# Ripping chain sharpening



## Pcbw69 (Feb 10, 2020)

Hi I have a woodland pro 42 inch ripping chain that needs sharpening. The bench grinder I have available doesn’t seem to tilt enough to get the angles I need, only goes up to 55 degrees. Am I looking at this wrong? PS, This will be my first time sharpening ANY chainsaw chain. Here is a pic of the box with the specs 
Mine is the 3/8 pitch 33rp

any help would be greatly appreciated


----------



## rarefish383 (Feb 10, 2020)

Welcome to the site. I use out of the box Stihl, yellow box, chain. I'm too lazy to swap chains back and forth between milling and cutting firewood. After others posted pics of slabs they milled with ripping chain, and my slabs were better, I never bothered trying it. Sorry I didn't answer your question. I hand file all of my chains. My biggest bar is 45" and I use full comp on all of them.


----------



## buzz sawyer (Feb 10, 2020)

I also use the same chain as firewood on my sp125c / 36". Finish is fine for me and it cuts well - about 5 mins on a 25" x 8' slab of Ash. Keep the chain tight and rpms up. I like to lead a little with the nose.


----------



## rarefish383 (Feb 10, 2020)

I'm with Buzz, but I'm jealous, I want an SP125. My biggest is a Homelite Super 1050.


----------



## Pcbw69 (Feb 10, 2020)

the ripping chain works beautifully when sharp but I hit a rock or nail that was embedded on my first pass and that pretty much ruined the day. After the second slab I had to put all of my body weight into the saw to make it through and kind of chewed it up. I’m just confused as to what I set the grinder angle at. The box says top plate cutting angle 60 degrees but is that the tilt of the blade or slide at the base. Also 80 degrees for the side plate angle?? 55 degrees is where the grinder maxes out in any direction. Just doesn’t seem right


----------



## jnance (Feb 10, 2020)

On my grinder tip the wheel/motor to 60* The vise turned to 10* then for the 80* my vise tips 10*. 


Sent from my iPad using Tapatalk.


----------



## Philbert (Feb 10, 2020)

Based on the angles printed on your box, for your chain:

The grinder head tilt should be set at 60°.

The grinder vise should be rotated to 10° Right and Left.

Set the depth gauges (after sharpening) to 0.022".

Use a 3/16" grinding wheel.

Some grinders do not adjust to theses angles, or have some angles fixed, or only accept one size wheel. What brand / model grinder are you using?

Philbert


----------



## Philbert (Feb 10, 2020)

Some general tips on using a grinder in this thread:
https://www.arboristsite.com/community/threads/511a-grinder-improvements-tweaks.197073/

- Take lots of small taps to avoid overheating the cutters.

- Dress the wheel frequently to expose fresh abrasive.

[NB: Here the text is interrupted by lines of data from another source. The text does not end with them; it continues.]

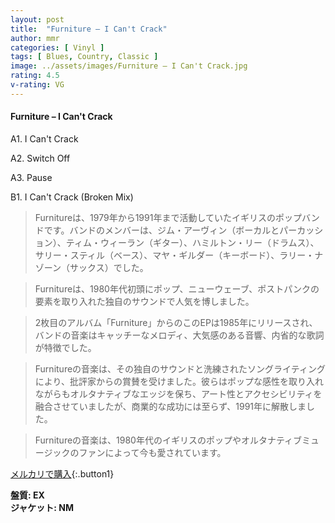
 ```yaml
---
layout: post
title:  "Furniture – I Can't Crack"
author: mmr
categories: [ Vinyl ]
tags: [ Blues, Country, Classic ]
image: ../assets/images/Furniture – I Can't Crack.jpg
rating: 4.5
v-rating: VG
---
```


#### Furniture – I Can't Crack


A1. I Can't Crack


A2. Switch Off


A3. Pause


B1. I Can't Crack (Broken Mix)


> Furnitureは、1979年から1991年まで活動していたイギリスのポップバンドです。バンドのメンバーは、ジム・アーヴィン（ボーカルとパーカッション）、ティム・ウィーラン（ギター）、ハミルトン・リー（ドラムス）、サリー・スティル（ベース）、マヤ・ギルダー（キーボード）、ラリー・ナゾーン（サックス）でした。

> Furnitureは、1980年代初頭にポップ、ニューウェーブ、ポストパンクの要素を取り入れた独自のサウンドで人気を博しました。

> 2枚目のアルバム「Furniture」からのこのEPは1985年にリリースされ、バンドの音楽はキャッチーなメロディ、大気感のある音響、内省的な歌詞が特徴でした。

> Furnitureの音楽は、その独自のサウンドと洗練されたソングライティングにより、批評家からの賞賛を受けました。彼らはポップな感性を取り入れながらもオルタナティブなエッジを保ち、アート性とアクセシビリティを融合させていましたが、商業的な成功には至らず、1991年に解散しました。

>Furnitureの音楽は、1980年代のイギリスのポップやオルタナティブミュージックのファンによって今も愛されています。


[メルカリで購入](https://jp.mercari.com/item/m82619779908){:.button1}


<div class="mt-4 mb-4 d-flex align-items-center">
<strong class="mr-1">盤質: EX</strong>
</div>
<div class="mt-4 mb-4 d-flex align-items-center">
<strong class="mr-1">ジャケット: NM</strong>
</div> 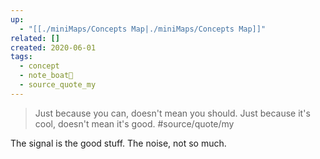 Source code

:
 ```yaml
---
up:
  - "[[./miniMaps/Concepts Map|./miniMaps/Concepts Map]]"
related: []
created: 2020-06-01
tags:
  - concept
  - note_boat🚤
  - source_quote_my
---
```


> Just because you can, doesn't mean you should. 
> Just because it's cool, doesn't mean it's good. #source/quote/my 

The signal is the good stuff. The noise, not so much. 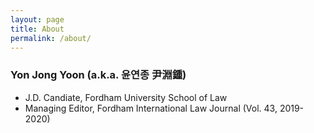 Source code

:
 ```yaml
---
layout: page
title: About
permalink: /about/
---
```


### Yon Jong Yoon (a.k.a. 윤연종 尹淵鍾)

- J.D. Candiate, Fordham University School of Law
- Managing Editor, Fordham International Law Journal (Vol. 43, 2019-2020)
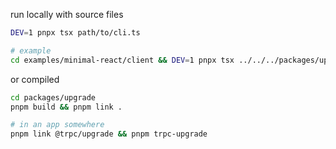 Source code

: run locally with source files

```sh
DEV=1 pnpx tsx path/to/cli.ts

# example
cd examples/minimal-react/client && DEV=1 pnpx tsx ../../../packages/upgrade/src/bin/cli.ts --force --skipTanstackQuery --verbose
```

or compiled

```sh
cd packages/upgrade
pnpm build && pnpm link .

# in an app somewhere
pnpm link @trpc/upgrade && pnpm trpc-upgrade
```

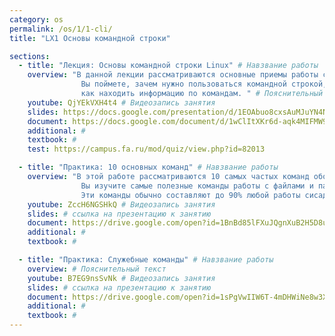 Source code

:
 ```yaml
---
category: os
permalink: /os/1/1-cli/
title: "LX1 Основы командной строки"

sections:
  - title: "Лекция: Основы командной строки Linux" # Навзвание работы
    overview: "В данной лекции рассматриваются основные приемы работы с командной строкой Linux. 
    			Вы поймете, зачем нужно пользоваться командной строкой, какова структура команды, 
    			как находить информацию по командам. " # Пояснительный текст
    youtube: QjYEkVXH4t4 # Видеозапись занятия
    slides: https://docs.google.com/presentation/d/1EOAbuo8cxsAuMJuYN4NUjg5ek__IJpRK_Y2PiAI2VzI/edit?usp=sharing # ссылка на презентацию к занятию
    document: https://docs.google.com/document/d/1wClItXKr6d-aqk4MIFMW99mA4Z4UO64h3l9BXINbyIk/edit?usp=sharing # ссылка на методические указания
    additional: # 
    textbook: # 
    test: https://campus.fa.ru/mod/quiz/view.php?id=82013

  - title: "Практика: 10 основных команд" # Навзвание работы
    overview: "В этой работе рассматриваются 10 самых частых команд оболочки bash.
    			Вы изучите самые полезные команды работы с файлами и папками. 
    			Эти команды обычно составляют до 90% любой работы сисадмина." # Пояснительный текст
    youtube: ZccH6NGSHkQ # Видеозапись занятия
    slides: # ссылка на презентацию к занятию
    document: https://drive.google.com/open?id=1BnBd85lFXuJQgnXuB2H5D8utUoMLq6hZEDNnZ8NOwHs # ссылка на методические указания
    additional: # 
    textbook: # 

  - title: "Практика: Служебные команды" # Навзвание работы
    overview: # Пояснительный текст
    youtube: B7EG9nsSvNk # Видеозапись занятия
    slides: # ссылка на презентацию к занятию
    document: https://drive.google.com/open?id=1sPgVwIIW6T-4mDHWiNe8w3XihNe43y_65yicqiR1qdg # ссылка на методические указания
    additional: # 
    textbook: # 
---
```


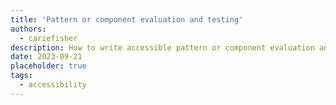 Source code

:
 ```yaml
---
title: 'Pattern or component evaluation and testing'
authors:
  - cariefisher
description: How to write accessible pattern or component evaluation and testing.
date: 2023-09-21
placeholder: true
tags:
  - accessibility
---
```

- Practice on some scrap chain first.

Philbert


----------



## Pcbw69 (Feb 11, 2020)

Thanks for the replies guys
I’m going to invest in an Oregon sharpener and give it a shot


----------



## Mad Professor (Feb 12, 2020)

I use a file.


----------



## BobL (Feb 13, 2020)

Philbert said:


> - Take lots of small taps to avoid overheating the cutters.
> - Dress the wheel frequently to expose fresh abrasive.
> - Practice on some scrap chain first.


Definitely agree with the last two, unsure about the first one.
Have chewed the fat over with a few guys about this many times

The theory is that on a chain the steel behind the hard chrome coating on a sharp cutter does virtually no cutting. 
The majority of the cutting is done by the hard chrome plate covering the cutter edges which is not affected by grinder heating and this also stays very hard even under red heat, a bit like like HSS
IN practice filing does not sharpen anything, all it does is remove enough supporting steel under the Cr to generate a new hard chrome edge.
When a saw goes blunt this means the chrome edges have started to peel off further exposing the raw cutter steel underneath, which rapidly rounds over and makes increasing amounts of what is called cutter edge "glint" , and of course much powder.
Efficient sharpening effectively removes just enough steel to remove the "cutter glint".
To maintain a "glint-less" cutter top and side plate requires frequent touch ups. 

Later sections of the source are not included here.